Parliament rejects no-confidence motion

Cristina Mihalaşcu (Tradus de Cosmin Ghidoveanu)
Ziarul BURSA #English Section / 25 septembrie 2009

Romanian lawmakers on Thursday rejected a no-confidence motion initiated by opposition liberals (PNL) and the Hungarian minority party (UDMR), as only 112 votes backed the motion, which needed 236 votes to pass.

Here are some politician reactions, following the debate of the motion:

Emil Boc, Prime-Minister: "This motion should have been directed towards its proponents"

Prime Minister Emil Boc, the proponent of the unified wage law, who took responsibility for it before the Parliament one week ago, vehemently attacked the proponents of the motion.

The PM said the current motion should have actually been targeted at its proponents instead.

"The motion is actually criticizing the former government, which was incapable of implementing this law that we drafted", Boc said.

The Prime Minister assured opposition members that the law of unified wages will eliminate the privileges brought about by the former PNL government, which created public sector jobs "for political reasons" whose holders were paid "humongous" salaries as big EUR 40.000 a month.

"You paid wages of 30,000 to 40,000 Euros to your political cronies, such as former agency heads, and what"s more, you hired 180,000 people in the public sector, which now employs 30% of the total number of employees in the economy", Emil Boc said.

Referring to the decrease of salaries during the implementation of the new law, the prime minister said that "no one will feel the pain on payday".

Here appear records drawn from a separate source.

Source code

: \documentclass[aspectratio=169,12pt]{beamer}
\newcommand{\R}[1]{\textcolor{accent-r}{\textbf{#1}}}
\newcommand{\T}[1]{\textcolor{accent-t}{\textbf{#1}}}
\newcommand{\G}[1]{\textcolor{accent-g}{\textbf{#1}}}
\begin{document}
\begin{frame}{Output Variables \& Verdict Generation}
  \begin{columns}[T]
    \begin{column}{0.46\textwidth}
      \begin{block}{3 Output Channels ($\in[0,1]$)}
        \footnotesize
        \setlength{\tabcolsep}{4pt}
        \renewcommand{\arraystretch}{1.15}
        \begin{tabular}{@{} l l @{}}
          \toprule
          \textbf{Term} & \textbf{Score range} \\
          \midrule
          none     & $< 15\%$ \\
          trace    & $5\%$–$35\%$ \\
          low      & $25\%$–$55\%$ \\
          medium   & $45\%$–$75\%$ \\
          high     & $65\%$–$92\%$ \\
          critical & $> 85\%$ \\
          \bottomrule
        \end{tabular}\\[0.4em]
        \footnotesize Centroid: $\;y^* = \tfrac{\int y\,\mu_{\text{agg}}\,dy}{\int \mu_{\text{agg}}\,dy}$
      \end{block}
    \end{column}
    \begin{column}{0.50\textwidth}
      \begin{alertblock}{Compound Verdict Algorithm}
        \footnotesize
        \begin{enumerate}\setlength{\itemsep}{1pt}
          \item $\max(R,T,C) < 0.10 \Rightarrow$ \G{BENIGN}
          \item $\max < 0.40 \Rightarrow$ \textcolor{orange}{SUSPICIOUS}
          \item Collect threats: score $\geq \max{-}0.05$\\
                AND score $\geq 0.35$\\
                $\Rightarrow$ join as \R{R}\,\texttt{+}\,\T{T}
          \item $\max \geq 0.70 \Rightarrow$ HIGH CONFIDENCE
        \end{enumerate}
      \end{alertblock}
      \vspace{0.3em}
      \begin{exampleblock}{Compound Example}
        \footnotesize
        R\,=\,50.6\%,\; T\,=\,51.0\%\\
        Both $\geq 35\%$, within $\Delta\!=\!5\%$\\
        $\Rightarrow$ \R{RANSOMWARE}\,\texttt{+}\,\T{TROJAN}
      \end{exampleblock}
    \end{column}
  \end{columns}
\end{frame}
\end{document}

The Prime-Minister explained: "The switch to the new compensation system will happen gradually, and no one will be hurt by the decrease in salaries. Not all wages will increase at the same rate over the course of the 2010-2015 period, meaning that those with big wages will see them increase at a slower rate, whereas employees with low wages will see a greater increase. The average increase of public sector wages will amount to 56%".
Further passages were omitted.